RENSSELAER — Those who are interested in history know that old cemeteries hold a wealth of information.
The tombstones not only indicate who is buried there but a little about the person’s life. For the history buff or genealogist, a cemetery holds endless stories and that’s just what the actors of the Memories Alive at Weston Cemetery tour will be telling on Saturday, Sept. 18.
Memories Alive at Weston Cemetery is hosted by the Jasper County Historical Society. The event gives attendees a chance to learn about the lives of individuals who are buried at the cemetery and Rensselaer history.
The annual tours began in 2018.
“We have eight actors who presume to be the deceased person in the Weston Cemetery,” said Judy Kanne, Jasper County Historian.
For the last four years, the historical society has focused on different sections of the cemetery and the deceased in that area. Kanne said Weston Cemetery guru Robert “Bob” Schenk has contributed to the stories through his research.
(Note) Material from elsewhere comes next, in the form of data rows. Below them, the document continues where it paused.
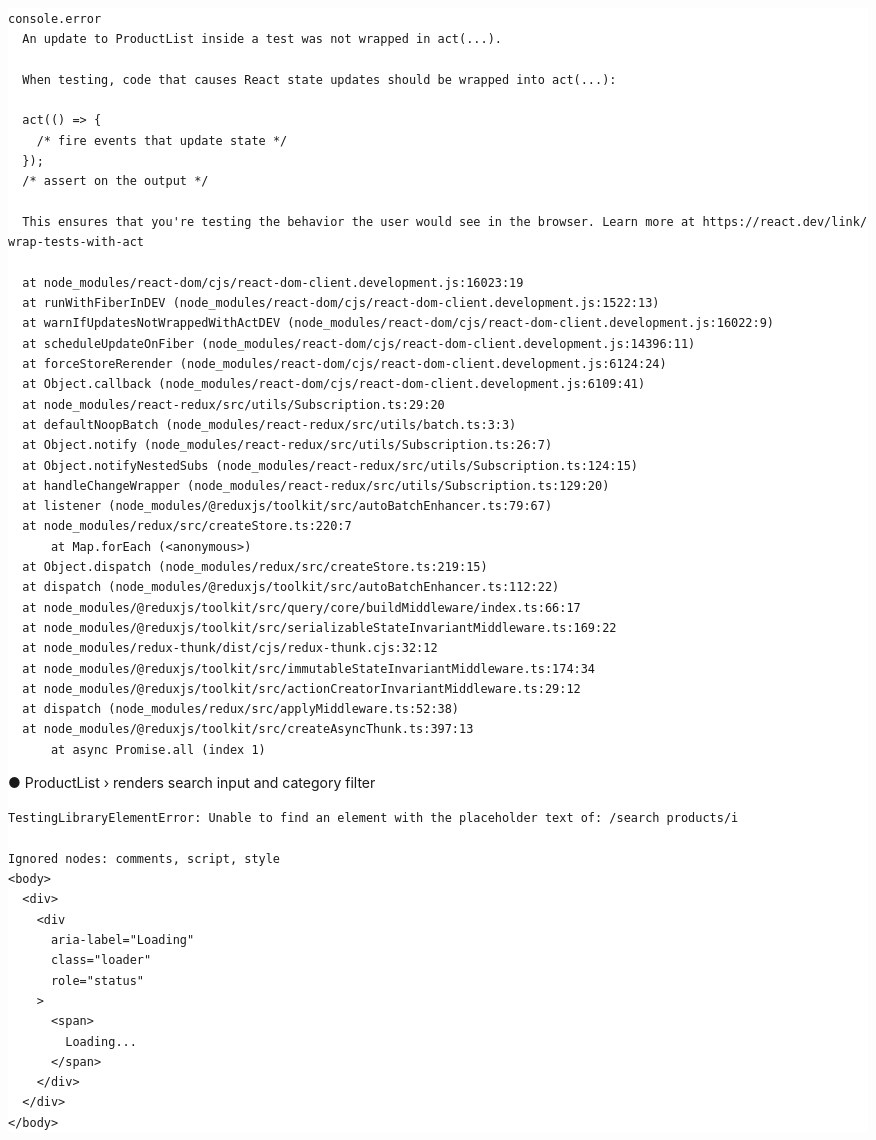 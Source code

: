     console.error
      An update to ProductList inside a test was not wrapped in act(...).
      
      When testing, code that causes React state updates should be wrapped into act(...):
      
      act(() => {
        /* fire events that update state */
      });
      /* assert on the output */
      
      This ensures that you're testing the behavior the user would see in the browser. Learn more at https://react.dev/link/wrap-tests-with-act

      at node_modules/react-dom/cjs/react-dom-client.development.js:16023:19
      at runWithFiberInDEV (node_modules/react-dom/cjs/react-dom-client.development.js:1522:13)
      at warnIfUpdatesNotWrappedWithActDEV (node_modules/react-dom/cjs/react-dom-client.development.js:16022:9)
      at scheduleUpdateOnFiber (node_modules/react-dom/cjs/react-dom-client.development.js:14396:11)
      at forceStoreRerender (node_modules/react-dom/cjs/react-dom-client.development.js:6124:24)
      at Object.callback (node_modules/react-dom/cjs/react-dom-client.development.js:6109:41)
      at node_modules/react-redux/src/utils/Subscription.ts:29:20
      at defaultNoopBatch (node_modules/react-redux/src/utils/batch.ts:3:3)
      at Object.notify (node_modules/react-redux/src/utils/Subscription.ts:26:7)
      at Object.notifyNestedSubs (node_modules/react-redux/src/utils/Subscription.ts:124:15)
      at handleChangeWrapper (node_modules/react-redux/src/utils/Subscription.ts:129:20)
      at listener (node_modules/@reduxjs/toolkit/src/autoBatchEnhancer.ts:79:67)
      at node_modules/redux/src/createStore.ts:220:7
          at Map.forEach (<anonymous>)
      at Object.dispatch (node_modules/redux/src/createStore.ts:219:15)
      at dispatch (node_modules/@reduxjs/toolkit/src/autoBatchEnhancer.ts:112:22)
      at node_modules/@reduxjs/toolkit/src/query/core/buildMiddleware/index.ts:66:17
      at node_modules/@reduxjs/toolkit/src/serializableStateInvariantMiddleware.ts:169:22
      at node_modules/redux-thunk/dist/cjs/redux-thunk.cjs:32:12
      at node_modules/@reduxjs/toolkit/src/immutableStateInvariantMiddleware.ts:174:34
      at node_modules/@reduxjs/toolkit/src/actionCreatorInvariantMiddleware.ts:29:12
      at dispatch (node_modules/redux/src/applyMiddleware.ts:52:38)
      at node_modules/@reduxjs/toolkit/src/createAsyncThunk.ts:397:13
          at async Promise.all (index 1)

  ● ProductList › renders search input and category filter

    TestingLibraryElementError: Unable to find an element with the placeholder text of: /search products/i

    Ignored nodes: comments, script, style
    <body>
      <div>
        <div
          aria-label="Loading"
          class="loader"
          role="status"
        >
          <span>
            Loading...
          </span>
        </div>
      </div>
    </body>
“He comes up with possible people. We have had several pages of possibles, but eight were selected this year because of their uniqueness,” Kanne said. “There are still many, many stories. In fact, some of the people that we mention as we walk around have either been acted about in previous tours or maybe will be in future ones because their stories are so interesting.”
Kanne gave the example that one of the deceased died in the Civil War and is buried in the Civil War Row of the cemetery. Another actor will portray a War of 1812 veteran.
The event offers two performances. The first will be at the Brookside Park Hall Shelter at 11 a.m. and allows people to sit as the walking tour may not be safe for those who are unsteady on their feet. The second performance is a guided walking tour at 2 p.m.
The actors will be near the gravestones as they tell the stories about the deceased. Many of the guides will not only share trivia but also teach the meaning of the symbols on the gravestones.
Kanne said the hands, trees and birds on all have meaning.
“I happen to be one of the eight guides and we give trivia while they walk place to place,” Kanne said. “The actors try to keep their performances down to eight minutes and we have wonderful actors. We have some returning actors and some who are new and pretty terrific.”
The actors include Terra Neidigh, Rob Pfaff, Sean Egan, Jay Covill, Chris Grow, Susie Rayburn, Linda Buschman and Bev Crynes.
“Melissa Smith at the library and Bob Schenk always contribute information, but many of the people do their own research on the person,” Kanne said. “Typically, the people who are acting put their stories together and condense it to eight minutes.”
The decedents this year are Estella Zea (1882-1952), a Civil War soldier, Samual Sparling (1809-1894), War of 1812 veteran Moses Marion (1791-1869), Harry Kurrie (1875-1938), Eleanor Stackhouse Atkinson (1863-1942), Mary Virginia Spitler Hammond (1843-1927), and Martha Sharp (1849-1946).
The event is a fundraiser, but it’s held to educate on the history of Rensselaer and the cemetery. Kanne said the funding is used so the event can continue in the future and many times the money is used for costumes and publicity.
Kanne applauded those who continue to support the event. She noted that many people are fans of the tour because “it’s not music or a play, but it is very unique.”
Tickets are available at Jordan’s, Brown’s Garden and Floral Shoppe and Eventbrite.com.